The land purchase includes a parking lot, and the initial purchase agreement excluded five parking spaces. Our attorney made note of this, assuming that it was an oversight on the part of the seller. However, it turned out those bastards meant to leave them off and had no intention of including them in the purchase.
I felt strongly that we deserved those five parking spaces. But I was also convinced that fighting for them would cost me $5,000. Not my company. Me. So I told our attorney that I didn’t want to fight, I wanted to close. Was that in the best interest of my employers? Or was that purely self-interested greed?
I’m convinced that not fighting was the right move. We don’t get the five spaces, but we don’t have to pay for the five spaces. Also, the seller is going to sign a side agreement allowing us to use those five spaces indefinitely. (They can terminate the side agreement at any time with 30-days’ notice. I’m hoping that once the side agreement finds its way into a filing cabinet, it gets forgotten, and the five spots are ours forever.) Plus, one of the main reasons for the rush to close was a financing deadline. If our financing fell through, it could take two months to go through the process again, we would be required to get a new appraisal (±$8,000), and our interest rate would undoubtedly go up.
Above and beyond that, one must infer from the very existence of the contingent bonus that my bosses were more concerned about me closing the deal than optimizing the deal. Right? I’m sure that was an explicit part of their deliberations over my bonus. (Okay, please re-read that last sentence with more sarcasm in your brain voice.)
So two days later, everything was moving along, and I was counting all my un-hatched chickens. And then I got the email.
The seller said there was “no way” they’d be prepared to close on Monday. It was unequivocal, and just like that my $5,000 bonus evaporated.
Suddenly the football game wasn’t interesting anymore. Now it just sucked. I was the Seahawks, and that email was the goal-line interception by a no-name Patriots rookie.
I’m a professional, and I’m a grown-ass man. I could handle the let down. However, every time I had to send an email or scan a document or call a lawyer, it was hard not to think how much funner those things would be with $5,000.

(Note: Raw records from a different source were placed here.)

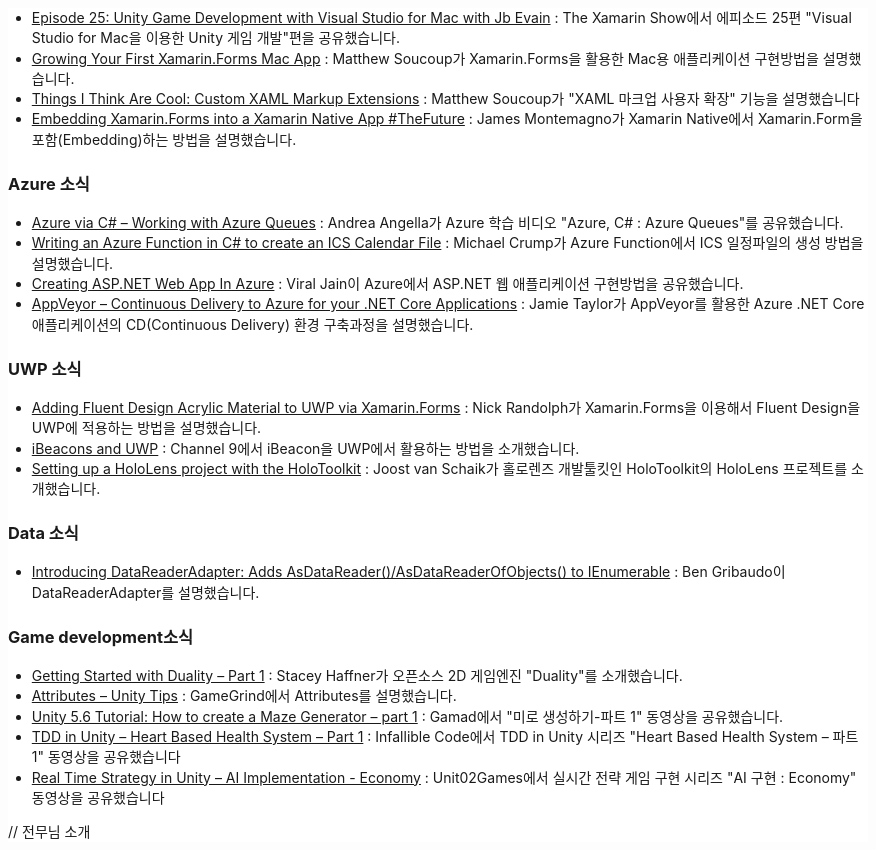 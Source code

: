 * [Episode 25: Unity Game Development with Visual Studio for Mac with Jb Evain](https://channel9.msdn.com/Shows/XamarinShow/Episode-25-Unity-Game-Development-with-Visual-Studio-for-Mac-with-Jb-Evain) : The Xamarin Show에서 에피소드 25편 "Visual Studio for Mac을 이용한 Unity 게임 개발"편을 공유했습니다.
* [Growing Your First Xamarin.Forms Mac App](https://codemilltech.com/growing-your-first-xamarin-forms-mac-app/) : Matthew Soucoup가 Xamarin.Forms을 활용한 Mac용 애플리케이션 구현방법을 설명했습니다.
* [Things I Think Are Cool: Custom XAML Markup Extensions](https://codemilltech.com/things-i-think-are-cool-xaml-markup-extensions/) : Matthew Soucoup가 "XAML 마크업 사용자 확장" 기능을 설명했습니다
* [Embedding Xamarin.Forms into a Xamarin Native App #TheFuture](http://motzcod.es/post/161785997897/embedding-xamarinforms-into-a-xamarin-native-app) : James Montemagno가 Xamarin Native에서 Xamarin.Form을 포함(Embedding)하는 방법을 설명했습니다.

### Azure 소식

* [Azure via C# – Working with Azure Queues](http://www.andreaangella.com/2017/06/azure-via-csharp-azure-queues/) : Andrea Angella가 Azure 학습 비디오 "Azure, C# : Azure Queues"를 공유했습니다.
* [Writing an Azure Function in C# to create an ICS Calendar File](http://michaelcrump.net/building-an-ics-for-azure-functions-webinar/) : Michael Crump가 Azure Function에서 ICS 일정파일의 생성 방법을 설명했습니다.
* [Creating ASP.NET Web App In Azure](http://michaelcrump.net/building-an-ics-for-azure-functions-webinar/) : Viral Jain이 Azure에서 ASP.NET 웹 애플리케이션 구현방법을 공유했습니다.
* [AppVeyor – Continuous Delivery to Azure for your .NET Core Applications](https://dotnetcore.gaprogman.com/2017/06/15/appveyor-continuous-delivery-for-your-net-core-applications/) : Jamie Taylor가 AppVeyor를 활용한 Azure .NET Core 애플리케이션의 CD(Continuous Delivery) 환경 구축과정을 설명했습니다.

### UWP 소식

* [Adding Fluent Design Acrylic Material to UWP via Xamarin.Forms](https://nicksnettravels.builttoroam.com/post/2017/06/11/Adding-Fluent-Design-Acrylic-Material-to-UWP-via-XamarinForms.aspx) : Nick Randolph가 Xamarin.Forms을 이용해서 Fluent Design을 UWP에 적용하는 방법을 설명했습니다.
* [iBeacons and UWP](https://channel9.msdn.com/coding4fun/blog/iBeacons-and-UWP) : Channel 9에서 iBeacon을 UWP에서 활용하는 방법을 소개했습니다.
* [Setting up a HoloLens project with the HoloToolkit](https://channel9.msdn.com/coding4fun/blog/iBeacons-and-UWP) : Joost van Schaik가 홀로렌즈 개발툴킷인 HoloToolkit의 HoloLens 프로젝트를 소개했습니다.

### Data 소식

* [Introducing DataReaderAdapter: Adds AsDataReader()/AsDataReaderOfObjects() to IEnumerable](https://www.bengribaudo.com/blog/2017/06/16/3612/introducing-datareaderadapter) : Ben Gribaudo이 DataReaderAdapter를 설명했습니다.

### Game development소식

* [Getting Started with Duality – Part 1](https://channel9.msdn.com/Shows/dotGAME/Getting-Started-with-Duality--Part-1) : Stacey Haffner가 오픈소스 2D 게임엔진 "Duality"를 소개했습니다.
* [Attributes – Unity Tips](https://youtu.be/fxHOfV3yM9o) : GameGrind에서 Attributes를 설명했습니다.
* [Unity 5.6 Tutorial: How to create a Maze Generator – part 1](https://youtu.be/fxHOfV3yM9o) : Gamad에서 "미로 생성하기-파트 1" 동영상을 공유했습니다.
* [TDD in Unity – Heart Based Health System – Part 1](https://youtu.be/R1aO4Tmw3zA) : Infallible Code에서 TDD in Unity 시리즈 "Heart Based Health System – 파트 1" 동영상을 공유했습니다
* [Real Time Strategy in Unity – AI Implementation - Economy](https://youtu.be/R1aO4Tmw3zA) : Unit02Games에서 실시간 전략 게임 구현 시리즈 "AI 구현 : Economy" 동영상을 공유했습니다

// 전무님 소개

The deadline passed. The bank gave us an unexpected and surprising extension on our financing, and the deal is probably going to go through just one week later than we hoped. And I’m $5,000 poorer.
I believe that my overall performance on this transaction was good. However, I’m sure my performance was impaired somewhat by that bonus. And if that sort of incenting was commonplace in my company, the cumulative effect would undoubtedly be material.
Regarding the bonus, I’ve thought about going back to the Board and asking them to reconsider. But I’m not going to because I’m too proud. Not because I’m too chicken.
¹I’ve taken on the title “comptroller” because it makes me sound like a badass.
²Not even a 2% discount.
³In a knowledge economy, I’m a cow and my intellectual capital is milk, and I voluntarily hook up my knowledge teats to the intellectual capital pump so as to trade my brain-milk for wallet-cash.
Greg was born in Akron, Ohio, in the shadow of the Firestone tire factory. He began to swim competitively when he was eight, swimming for the Mountlake Terrace Lemmings. He graduated in 1995 from the University of Washington with a math degree. He chose math for the ladies. After serving ten-years as an 8th grade math teacher, he decided it was time for a career change, mainly because he “couldn’t stand those little bastards.” He began his accounting career with a local CPA firm in Orem, Utah, where he consistently failed the QuickBooks ProAdvisor advanced certification exam. Greg currently works as the Controller for the Utah Valley Physicians Plaza. He lives in Provo, Utah, with his wife and two kids. He enjoys eating maple bars, drinking Diet Pepsi, and swearing.